Your instructions - Please copy out the lines in the entries that contain "simple".

(Items from a dataset)
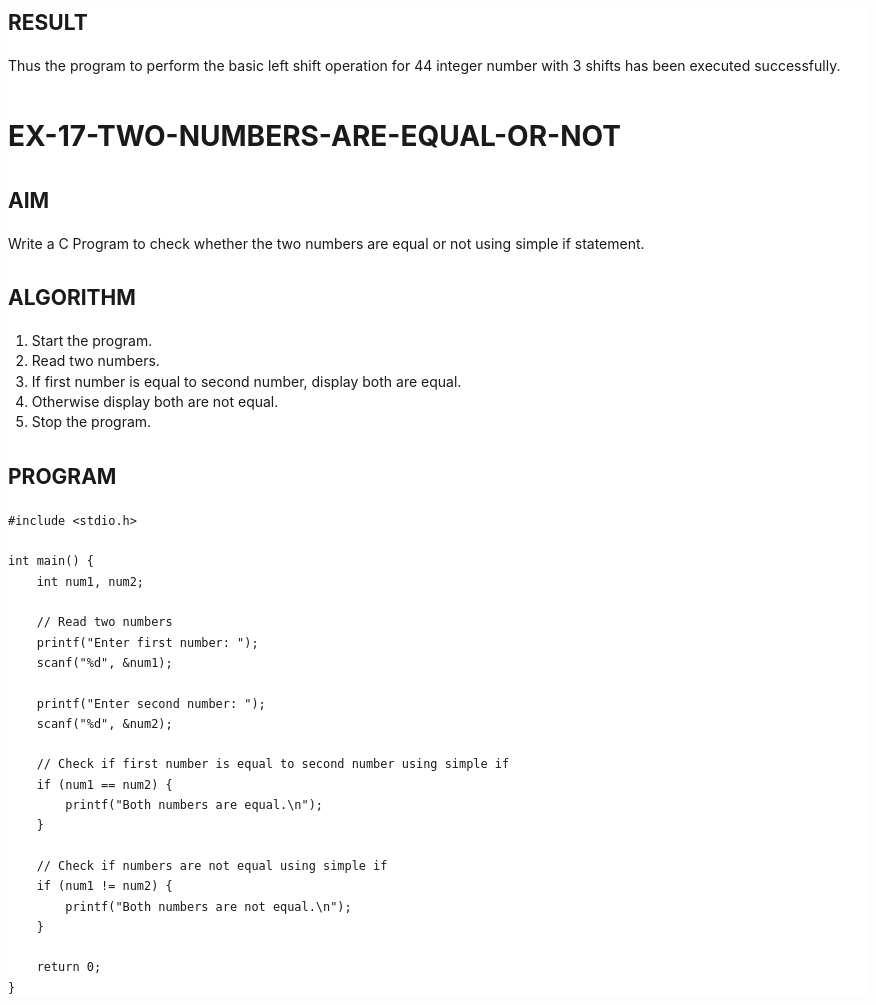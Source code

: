 





## RESULT
Thus the program to perform the basic left shift operation for 44 integer number with 3 shifts has been executed successfully.




 
 


# EX-17-TWO-NUMBERS-ARE-EQUAL-OR-NOT


## AIM

Write a C Program to check whether the two numbers are equal or not using simple if statement.

## ALGORITHM

1.	Start the program.
2.	Read two numbers.
3.	If first number is equal to second number, display both are equal.
4.	Otherwise display both are not equal.
5.	Stop the program.

## PROGRAM
```
#include <stdio.h>

int main() {
    int num1, num2;
    
    // Read two numbers
    printf("Enter first number: ");
    scanf("%d", &num1);
    
    printf("Enter second number: ");
    scanf("%d", &num2);
    
    // Check if first number is equal to second number using simple if
    if (num1 == num2) {
        printf("Both numbers are equal.\n");
    }
    
    // Check if numbers are not equal using simple if
    if (num1 != num2) {
        printf("Both numbers are not equal.\n");
    }
    
    return 0;
}
```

Response -
Write a C Program to check whether the two numbers are equal or not using simple if statement.
    // Check if first number is equal to second number using simple if
    // Check if numbers are not equal using simple if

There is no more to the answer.